**INPUT DATA**.

-- Opening Marker --

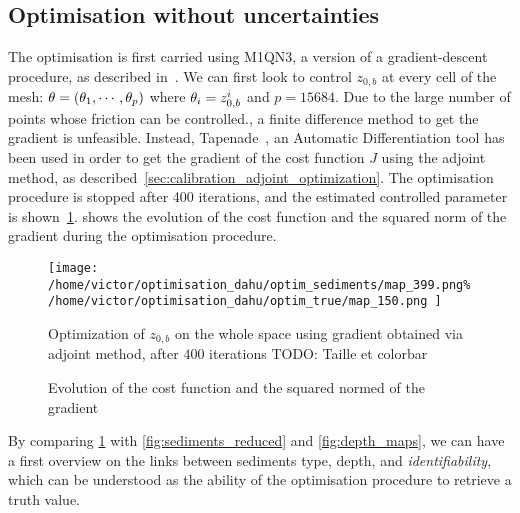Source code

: \documentclass[../../Main_ManuscritThese.tex]{subfiles}
\newcommand{\zob}{z_{0,b}}
\begin{document}
\subsection{Optimisation without uncertainties}
The optimisation is first carried using M1QN3, a version of a
gradient-descent procedure, as described
in~\cite{gilbert_numerical_1989}. We can first look to control $\zob$
at every cell of the mesh: $\theta = (\theta_1,\cdots, \theta_p)$ where
$\kk_i = \zob^i$ and $p=\num{15684}$. Due to the large number of
points whose friction can be controlled., a finite difference method
to get the gradient is unfeasible. Instead,
Tapenade~\citep{hascoet_tapenade_2013}, an Automatic Differentiation
tool has been used in order to get the gradient of the cost function
$J$ using the adjoint method, as
described~\cref{sec:calibration_adjoint_optimization}. The
optimisation procedure is stopped after \num{400} iterations, and the
estimated controlled parameter is
shown~\cref{fig:optimization_map_399}.
 shows the
evolution of the cost function and the squared norm of the gradient
during the optimisation procedure.

 \begin{figure}[ht]
  \centering
  \texttt{[image: /home/victor/optimisation\_dahu/optim\_sediments/map\_399.png\% /home/victor/optimisation\_dahu/optim\_true/map\_150.png
  ]}
  \caption{\label{fig:optimization_map_399} Optimization of $\zob$ on the whole space using gradient obtained via adjoint method, after $400$ iterations TODO: {Taille et colorbar}}
\end{figure}

 \begin{figure}[ht]
  \centering
  
  \caption{\label{fig:ctrl_true} Evolution of the cost function and the squared normed of the gradient}
\end{figure}
By comparing \cref{fig:optimization_map_399} with
\cref{fig:sediments_reduced} and \cref{fig:depth_maps}, we can have a
first overview on the links between sediments type, depth, and
\emph{identifiability}, which can be understood as the ability of the
optimisation procedure to retrieve a truth value.
\end{document}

-- Closing Marker --

**EXERCISE BRIEF**. Every line above that includes the word "caption" should be listed.

**SOLUTION**.
  \caption{\label{fig:optimization_map_399} Optimization of $\zob$ on the whole space using gradient obtained via adjoint method, after $400$ iterations TODO: {Taille et colorbar}}
  \caption{\label{fig:ctrl_true} Evolution of the cost function and the squared normed of the gradient}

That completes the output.